I decided I wanted to start freediving after a trip to Malta two years ago, even though I wasn’t even aware it was a sport at the time. Near the hotel I was staying in was a deep pool of water in a beautiful, secluded bay. I decided to see how far down into it I could swim, using an old large-volume mask, no weights and no fins. I managed what I would estimate to be about 10 meters before the reduced light levels caused me to panic and dash to the surface. Instead of putting me off, this experience got me hooked; I did a scuba resort course on that same holiday, and joined a BSAC club when I got back to the UK.

At the moment I am currently scuba diving for pleasure, and am in a position to begin freediving seriously. The main attraction of freediving for me is the concept of competing against yourself and pushing your individual limits, which contrasts with other sports in which the object is to compete against others. Being in the water is also very relaxing, which is perhaps the most valuable thing I hope to gain from freediving.

The only real training possible for me at the moment is static apnea. I hold my breath for a minimum of 4:00-4:30 every day. When doing this I usually begin with 5 minutes of pranayama yoga; alternate-nostril breathing with a 2:8:4 or 4:16:8 ratio of inhalation, holding and exhalation, and deep breathing from my diaphragm. My first breathhold is almost always 2:30 long, with contractions starting at about 1:45-2:00. I then increase this time by 30 seconds per hold, with 2 minutes between breatholds. In this interval I breathe normally for a minute then gradually deepen my inhalations until I am taking full breaths. Using this technique I can comfortably manage breatholds of over 4 minutes.

Fortunately, due to doing a lot of yoga and martial arts when I was younger, I find it quite easy to relax both in and out of the water. However, I have found pranayama yoga and meditation to be helpful for both relaxation and as a means of preparation.

I’ve also recently started running in an effort to improve my overall fitness levels before I start training for dynamic apnea. Hopefully this will enable me to transform my static times into a good dynamic distance.

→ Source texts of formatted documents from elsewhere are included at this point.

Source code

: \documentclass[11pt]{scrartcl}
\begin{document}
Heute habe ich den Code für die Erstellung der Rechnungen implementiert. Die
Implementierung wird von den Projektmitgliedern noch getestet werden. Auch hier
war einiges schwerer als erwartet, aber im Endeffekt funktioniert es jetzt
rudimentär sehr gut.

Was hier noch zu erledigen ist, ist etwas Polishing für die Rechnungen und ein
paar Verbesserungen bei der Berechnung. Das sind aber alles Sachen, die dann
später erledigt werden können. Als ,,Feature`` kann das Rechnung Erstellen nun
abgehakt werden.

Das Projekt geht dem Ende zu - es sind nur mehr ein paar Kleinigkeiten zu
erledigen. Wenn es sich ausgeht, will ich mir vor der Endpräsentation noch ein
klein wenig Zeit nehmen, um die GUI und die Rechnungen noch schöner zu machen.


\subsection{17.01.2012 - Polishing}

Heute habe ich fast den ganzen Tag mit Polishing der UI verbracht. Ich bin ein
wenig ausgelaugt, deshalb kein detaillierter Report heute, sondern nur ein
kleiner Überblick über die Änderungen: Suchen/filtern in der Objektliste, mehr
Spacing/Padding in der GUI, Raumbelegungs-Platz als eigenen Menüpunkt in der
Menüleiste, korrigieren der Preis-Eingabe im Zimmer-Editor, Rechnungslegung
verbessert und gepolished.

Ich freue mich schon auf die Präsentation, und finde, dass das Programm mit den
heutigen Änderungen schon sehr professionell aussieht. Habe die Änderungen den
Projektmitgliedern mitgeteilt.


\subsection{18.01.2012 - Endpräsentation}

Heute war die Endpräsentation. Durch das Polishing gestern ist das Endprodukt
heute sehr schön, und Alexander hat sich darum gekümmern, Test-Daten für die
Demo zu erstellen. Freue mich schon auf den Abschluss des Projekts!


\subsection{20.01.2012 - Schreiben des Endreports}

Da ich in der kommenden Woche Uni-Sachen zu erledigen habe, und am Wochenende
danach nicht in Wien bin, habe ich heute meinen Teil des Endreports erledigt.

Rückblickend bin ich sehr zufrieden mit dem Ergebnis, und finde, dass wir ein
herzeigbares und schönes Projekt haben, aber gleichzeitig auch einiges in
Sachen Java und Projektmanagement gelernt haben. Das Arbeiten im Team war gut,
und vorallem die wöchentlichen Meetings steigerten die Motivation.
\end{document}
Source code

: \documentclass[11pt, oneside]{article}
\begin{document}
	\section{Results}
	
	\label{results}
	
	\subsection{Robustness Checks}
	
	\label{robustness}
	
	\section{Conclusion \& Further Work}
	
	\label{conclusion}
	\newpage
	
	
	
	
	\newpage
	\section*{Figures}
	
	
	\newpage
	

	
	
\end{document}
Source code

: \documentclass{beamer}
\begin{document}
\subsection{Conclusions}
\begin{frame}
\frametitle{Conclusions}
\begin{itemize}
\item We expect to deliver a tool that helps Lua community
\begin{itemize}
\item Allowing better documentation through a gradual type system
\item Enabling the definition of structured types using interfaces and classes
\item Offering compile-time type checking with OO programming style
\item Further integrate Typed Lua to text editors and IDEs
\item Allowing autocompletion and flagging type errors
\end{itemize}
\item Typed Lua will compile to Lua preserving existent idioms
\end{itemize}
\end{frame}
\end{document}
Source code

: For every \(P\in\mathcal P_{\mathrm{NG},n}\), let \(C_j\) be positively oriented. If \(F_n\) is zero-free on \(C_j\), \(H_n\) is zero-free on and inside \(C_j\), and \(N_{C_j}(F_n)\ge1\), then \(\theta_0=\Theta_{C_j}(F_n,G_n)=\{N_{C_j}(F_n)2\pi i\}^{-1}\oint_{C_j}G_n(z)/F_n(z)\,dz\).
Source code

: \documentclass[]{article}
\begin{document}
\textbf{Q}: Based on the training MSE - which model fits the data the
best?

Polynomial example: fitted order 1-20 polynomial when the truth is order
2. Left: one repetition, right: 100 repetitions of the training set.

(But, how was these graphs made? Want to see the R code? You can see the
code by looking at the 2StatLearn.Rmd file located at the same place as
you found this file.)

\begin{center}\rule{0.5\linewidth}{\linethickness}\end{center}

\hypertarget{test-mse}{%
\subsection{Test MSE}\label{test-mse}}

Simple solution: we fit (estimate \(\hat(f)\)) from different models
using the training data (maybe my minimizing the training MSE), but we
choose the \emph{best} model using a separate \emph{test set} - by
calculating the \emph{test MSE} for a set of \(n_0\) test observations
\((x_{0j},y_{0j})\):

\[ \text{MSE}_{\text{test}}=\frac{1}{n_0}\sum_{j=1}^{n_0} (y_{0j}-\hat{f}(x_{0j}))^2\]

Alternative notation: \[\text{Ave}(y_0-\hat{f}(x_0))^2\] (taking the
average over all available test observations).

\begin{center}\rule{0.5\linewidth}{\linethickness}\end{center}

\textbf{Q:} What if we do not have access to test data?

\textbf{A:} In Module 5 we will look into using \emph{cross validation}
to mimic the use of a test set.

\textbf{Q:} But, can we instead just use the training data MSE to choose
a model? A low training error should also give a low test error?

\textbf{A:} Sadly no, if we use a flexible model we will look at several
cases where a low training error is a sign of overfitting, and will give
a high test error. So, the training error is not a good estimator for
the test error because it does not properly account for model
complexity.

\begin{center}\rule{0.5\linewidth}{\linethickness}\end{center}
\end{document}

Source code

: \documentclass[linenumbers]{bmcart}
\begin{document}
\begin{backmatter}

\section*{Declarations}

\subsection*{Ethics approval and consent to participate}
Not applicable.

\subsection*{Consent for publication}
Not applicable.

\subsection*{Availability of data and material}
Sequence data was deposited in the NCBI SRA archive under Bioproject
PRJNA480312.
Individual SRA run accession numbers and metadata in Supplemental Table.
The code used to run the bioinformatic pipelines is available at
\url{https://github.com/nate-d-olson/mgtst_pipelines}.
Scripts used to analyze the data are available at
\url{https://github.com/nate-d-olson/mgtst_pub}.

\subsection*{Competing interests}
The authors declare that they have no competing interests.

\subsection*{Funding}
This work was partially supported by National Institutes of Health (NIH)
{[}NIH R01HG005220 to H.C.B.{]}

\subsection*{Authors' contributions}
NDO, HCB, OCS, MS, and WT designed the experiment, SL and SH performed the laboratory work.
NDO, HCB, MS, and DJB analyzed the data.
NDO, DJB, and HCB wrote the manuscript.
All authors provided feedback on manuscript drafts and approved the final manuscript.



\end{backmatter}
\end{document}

The only logged depth I have achieved when freediving is 7m, outside a small harbour in Malta a year after I began scuba diving. I was in scuba fins and boots with no weights, which made it more than a little difficult to get under the water! Since I began training daily, I have also improved my dry static to 5:00 and wet static apnea to 4:30. Unfortunately I can’t push these times much further until I begin training in a pool with an observer; I’m wary of pushing myself too far as I currently train in the bath!

Now that I am in a position to begin freediving seriously, I have set myself a number of goals. I would love to be able to dive to 20m-25m for 2 minutes at a time in comfort. Until I get a wetsuit, I have no idea how much work this will take, or if I’m even capable of doing it. I would also like to try and extend my static to over 6 minutes. When I go to University this October, I intend to make full use of the pool and gym facilities to try and achieve these goals, and you can follow my progress in this series of articles on Deeper Blue!